_EXERCISE_:
Search the data below, and report every line in which "bigr" occurs.

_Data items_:
########################################

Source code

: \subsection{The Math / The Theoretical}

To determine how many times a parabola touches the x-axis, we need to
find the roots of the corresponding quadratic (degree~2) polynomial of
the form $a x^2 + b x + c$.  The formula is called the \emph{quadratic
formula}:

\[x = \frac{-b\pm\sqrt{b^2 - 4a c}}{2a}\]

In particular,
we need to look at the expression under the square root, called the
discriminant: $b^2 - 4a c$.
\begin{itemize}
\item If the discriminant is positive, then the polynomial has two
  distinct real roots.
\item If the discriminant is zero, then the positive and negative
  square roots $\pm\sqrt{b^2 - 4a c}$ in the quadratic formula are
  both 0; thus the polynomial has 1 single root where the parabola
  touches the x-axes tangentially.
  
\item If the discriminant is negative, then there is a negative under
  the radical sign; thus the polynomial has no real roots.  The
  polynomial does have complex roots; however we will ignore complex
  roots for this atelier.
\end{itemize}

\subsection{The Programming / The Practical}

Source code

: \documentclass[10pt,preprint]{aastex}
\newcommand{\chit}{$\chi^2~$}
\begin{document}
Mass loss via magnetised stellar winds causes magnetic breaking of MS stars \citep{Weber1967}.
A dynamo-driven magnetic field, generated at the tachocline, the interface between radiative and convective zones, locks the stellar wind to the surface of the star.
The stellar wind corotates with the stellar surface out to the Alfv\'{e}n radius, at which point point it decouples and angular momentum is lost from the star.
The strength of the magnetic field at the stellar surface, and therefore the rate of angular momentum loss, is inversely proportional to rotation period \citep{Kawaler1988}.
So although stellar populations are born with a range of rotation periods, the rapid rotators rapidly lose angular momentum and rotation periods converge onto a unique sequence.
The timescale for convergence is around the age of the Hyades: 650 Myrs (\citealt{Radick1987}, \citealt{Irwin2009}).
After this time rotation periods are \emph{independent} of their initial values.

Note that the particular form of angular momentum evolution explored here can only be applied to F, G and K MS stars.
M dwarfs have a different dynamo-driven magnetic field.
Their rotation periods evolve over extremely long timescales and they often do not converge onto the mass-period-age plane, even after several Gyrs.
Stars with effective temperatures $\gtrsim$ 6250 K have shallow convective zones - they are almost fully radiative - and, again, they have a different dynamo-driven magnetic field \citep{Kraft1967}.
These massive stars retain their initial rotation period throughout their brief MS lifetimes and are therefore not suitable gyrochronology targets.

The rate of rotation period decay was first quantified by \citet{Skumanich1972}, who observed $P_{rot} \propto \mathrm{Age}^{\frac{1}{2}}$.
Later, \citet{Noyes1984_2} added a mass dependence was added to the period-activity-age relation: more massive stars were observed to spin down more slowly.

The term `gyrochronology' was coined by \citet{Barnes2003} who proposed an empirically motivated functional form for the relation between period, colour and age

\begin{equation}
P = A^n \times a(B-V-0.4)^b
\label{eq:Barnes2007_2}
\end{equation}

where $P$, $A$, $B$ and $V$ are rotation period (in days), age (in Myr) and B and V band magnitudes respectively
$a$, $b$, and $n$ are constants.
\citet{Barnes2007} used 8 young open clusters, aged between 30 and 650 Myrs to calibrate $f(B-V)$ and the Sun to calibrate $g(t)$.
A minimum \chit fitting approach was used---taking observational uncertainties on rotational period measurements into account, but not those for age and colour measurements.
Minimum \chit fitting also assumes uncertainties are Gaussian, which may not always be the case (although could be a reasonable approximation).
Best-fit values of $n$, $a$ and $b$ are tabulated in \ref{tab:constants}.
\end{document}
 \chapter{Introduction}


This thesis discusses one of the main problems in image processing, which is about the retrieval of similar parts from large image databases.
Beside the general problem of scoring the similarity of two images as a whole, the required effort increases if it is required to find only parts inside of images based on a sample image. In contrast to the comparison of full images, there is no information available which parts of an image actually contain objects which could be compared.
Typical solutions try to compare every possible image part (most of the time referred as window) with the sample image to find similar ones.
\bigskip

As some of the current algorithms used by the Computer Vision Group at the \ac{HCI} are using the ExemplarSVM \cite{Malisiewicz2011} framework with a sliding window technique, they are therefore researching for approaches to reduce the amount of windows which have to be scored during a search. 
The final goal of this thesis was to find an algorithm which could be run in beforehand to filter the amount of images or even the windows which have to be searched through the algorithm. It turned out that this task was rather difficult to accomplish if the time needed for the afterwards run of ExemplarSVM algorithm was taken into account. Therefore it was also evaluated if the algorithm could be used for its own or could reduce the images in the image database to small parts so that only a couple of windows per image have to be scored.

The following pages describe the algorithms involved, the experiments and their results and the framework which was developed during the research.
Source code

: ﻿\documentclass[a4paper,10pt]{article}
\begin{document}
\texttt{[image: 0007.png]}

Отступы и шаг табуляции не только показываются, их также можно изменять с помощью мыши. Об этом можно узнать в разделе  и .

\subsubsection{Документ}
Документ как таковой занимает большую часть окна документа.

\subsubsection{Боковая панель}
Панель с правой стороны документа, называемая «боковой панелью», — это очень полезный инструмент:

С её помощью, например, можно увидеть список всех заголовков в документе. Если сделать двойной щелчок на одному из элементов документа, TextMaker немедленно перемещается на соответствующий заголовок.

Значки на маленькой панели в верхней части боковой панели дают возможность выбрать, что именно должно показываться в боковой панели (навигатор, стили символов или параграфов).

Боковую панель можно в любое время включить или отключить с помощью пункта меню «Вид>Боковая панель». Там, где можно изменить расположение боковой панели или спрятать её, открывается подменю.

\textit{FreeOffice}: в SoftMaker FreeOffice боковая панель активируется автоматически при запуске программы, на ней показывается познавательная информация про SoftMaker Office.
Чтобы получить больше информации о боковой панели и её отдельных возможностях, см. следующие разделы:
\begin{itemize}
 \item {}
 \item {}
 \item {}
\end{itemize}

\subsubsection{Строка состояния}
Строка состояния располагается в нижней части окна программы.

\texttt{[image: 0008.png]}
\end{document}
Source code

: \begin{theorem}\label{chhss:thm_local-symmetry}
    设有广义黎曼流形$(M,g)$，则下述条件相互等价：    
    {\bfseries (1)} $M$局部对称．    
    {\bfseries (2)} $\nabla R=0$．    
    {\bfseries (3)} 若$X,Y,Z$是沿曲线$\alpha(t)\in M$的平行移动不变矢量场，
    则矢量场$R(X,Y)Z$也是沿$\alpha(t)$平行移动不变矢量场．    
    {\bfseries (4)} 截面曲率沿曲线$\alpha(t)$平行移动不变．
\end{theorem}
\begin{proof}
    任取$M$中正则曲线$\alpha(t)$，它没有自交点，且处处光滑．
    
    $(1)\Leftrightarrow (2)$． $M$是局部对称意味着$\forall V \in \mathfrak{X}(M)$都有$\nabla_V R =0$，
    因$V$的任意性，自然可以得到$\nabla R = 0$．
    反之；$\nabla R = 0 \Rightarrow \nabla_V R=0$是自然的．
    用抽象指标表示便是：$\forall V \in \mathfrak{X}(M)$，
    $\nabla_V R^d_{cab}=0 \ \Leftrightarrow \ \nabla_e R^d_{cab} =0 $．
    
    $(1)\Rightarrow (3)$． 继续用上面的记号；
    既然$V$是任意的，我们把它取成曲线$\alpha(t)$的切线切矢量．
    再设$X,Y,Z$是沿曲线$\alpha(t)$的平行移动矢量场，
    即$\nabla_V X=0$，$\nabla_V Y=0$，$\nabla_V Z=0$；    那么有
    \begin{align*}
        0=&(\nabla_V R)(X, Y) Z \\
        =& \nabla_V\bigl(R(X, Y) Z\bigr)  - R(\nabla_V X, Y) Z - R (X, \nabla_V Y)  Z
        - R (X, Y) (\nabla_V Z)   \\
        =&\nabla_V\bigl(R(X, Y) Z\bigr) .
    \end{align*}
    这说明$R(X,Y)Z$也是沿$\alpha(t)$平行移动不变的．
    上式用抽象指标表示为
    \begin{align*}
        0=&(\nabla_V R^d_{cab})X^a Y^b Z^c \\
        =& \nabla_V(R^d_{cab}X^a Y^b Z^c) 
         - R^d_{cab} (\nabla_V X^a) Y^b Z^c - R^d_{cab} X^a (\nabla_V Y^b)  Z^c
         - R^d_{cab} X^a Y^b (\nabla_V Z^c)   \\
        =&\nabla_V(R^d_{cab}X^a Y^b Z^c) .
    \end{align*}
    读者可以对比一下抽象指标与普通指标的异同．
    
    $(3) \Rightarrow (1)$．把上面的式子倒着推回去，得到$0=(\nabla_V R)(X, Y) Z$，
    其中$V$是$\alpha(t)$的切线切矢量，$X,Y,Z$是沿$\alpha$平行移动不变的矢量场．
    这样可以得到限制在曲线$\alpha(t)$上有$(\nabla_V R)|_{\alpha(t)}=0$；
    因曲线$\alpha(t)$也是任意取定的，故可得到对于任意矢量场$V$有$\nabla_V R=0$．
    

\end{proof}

########################################

_SOLVED PROBLEM_:
        =& \nabla_V\bigl(R(X, Y) Z\bigr)  - R(\nabla_V X, Y) Z - R (X, \nabla_V Y)  Z
        =&\nabla_V\bigl(R(X, Y) Z\bigr) .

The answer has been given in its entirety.